|CORAM:||Prashant Maharishi (AM), Sudhanshu Srivastava (JM)|
|CATCH WORDS:||bogus capital gains, Penny Stocks|
|DATE:||June 29, 2020 (Date of pronouncement)|
|DATE:||July 3, 2020 (Date of publication)|
|FILE:||Click here to view full post with file download link|
|S. 10(38) Bogus capital gains from penny stocks: The assessee has produced contract notes, demat statements etc & discharged the onus of proving that he bought & sold the shares. The AO has only relied upon the report of the investigation wing alleging the transaction to be bogus. He ought to have examined a number of issues (which are enumerated in the order) and shown that the transaction is bogus. The capital gains are genuine and exempt from tax|
All these information could have been obtained by the assessing officer by issue of 133 (6) notice to the depository as well as to the stock exchange and the respective broker.
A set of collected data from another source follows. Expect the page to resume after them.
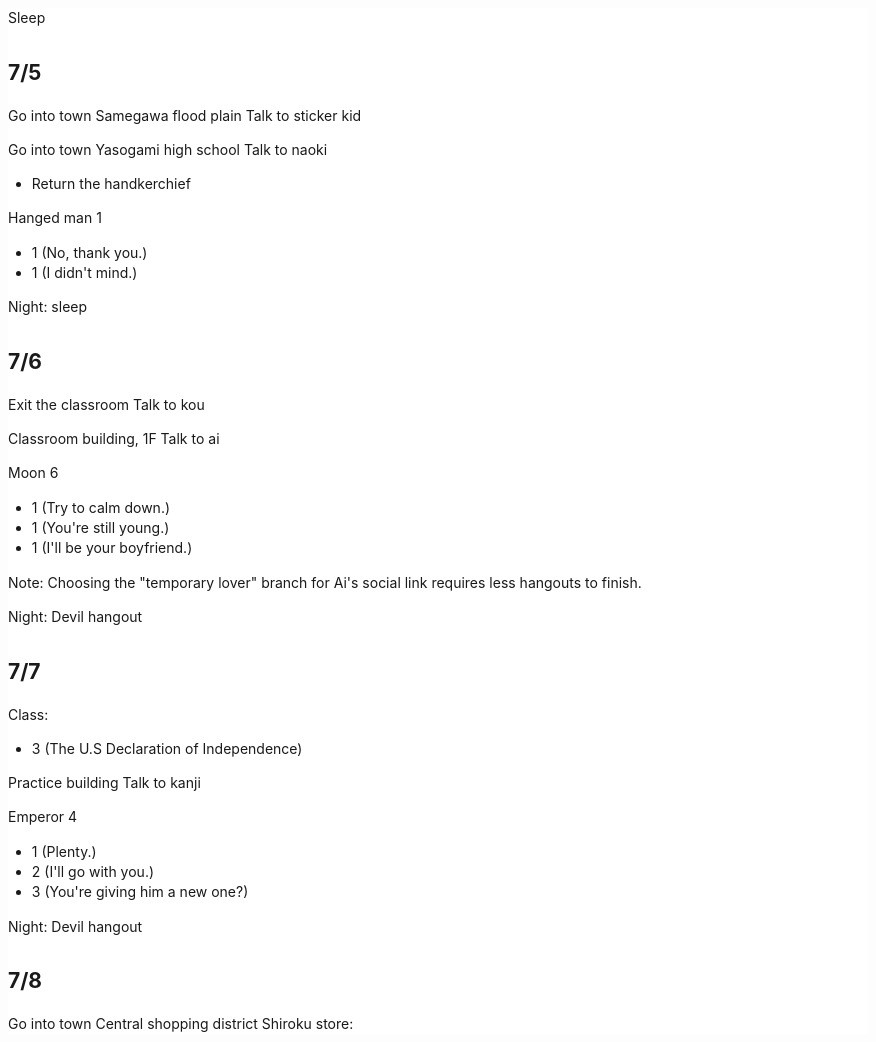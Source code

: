 Sleep

## 7/5
Go into town
Samegawa flood plain
Talk to sticker kid

Go into town
Yasogami high school
Talk to naoki
- Return the handkerchief

Hanged man 1
- 1 (No, thank you.)
- 1 (I didn't mind.)

Night: sleep

## 7/6
Exit the classroom
Talk to kou

Classroom building, 1F
Talk to ai

Moon 6
- 1 (Try to calm down.)
- 1 (You're still young.)
- 1 (I'll be your boyfriend.)

Note: Choosing the "temporary lover" branch for Ai's social link requires less hangouts to finish.

Night:
Devil hangout

## 7/7
Class:
- 3 (The U.S Declaration of Independence)

Practice building
Talk to kanji

Emperor 4
- 1 (Plenty.)
- 2 (I'll go with you.)
- 3 (You're giving him a new one?)

Night:
Devil hangout

## 7/8
Go into town
Central shopping district
Shiroku store:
However, despite having the basic information available with the assessing officer he has chosen to sit and become a mute spectator. When the assessee has provided the complete information, which would have been available with the assessee in the documentary format, the role of the assessing officer starts as an investigator of the information furnished by the assessee, when he recorded the reason, he formed a prima facie reason to believe that there is an escapement of income. He should have converted his reason into the fact by making an investigation on the information provided by the assessee. For the reasons best known to the assessing officer, he did not do anything on the information provided by the assessee. He merely made the addition holding that assessee has not shown justification for purchase of shares at a very high price.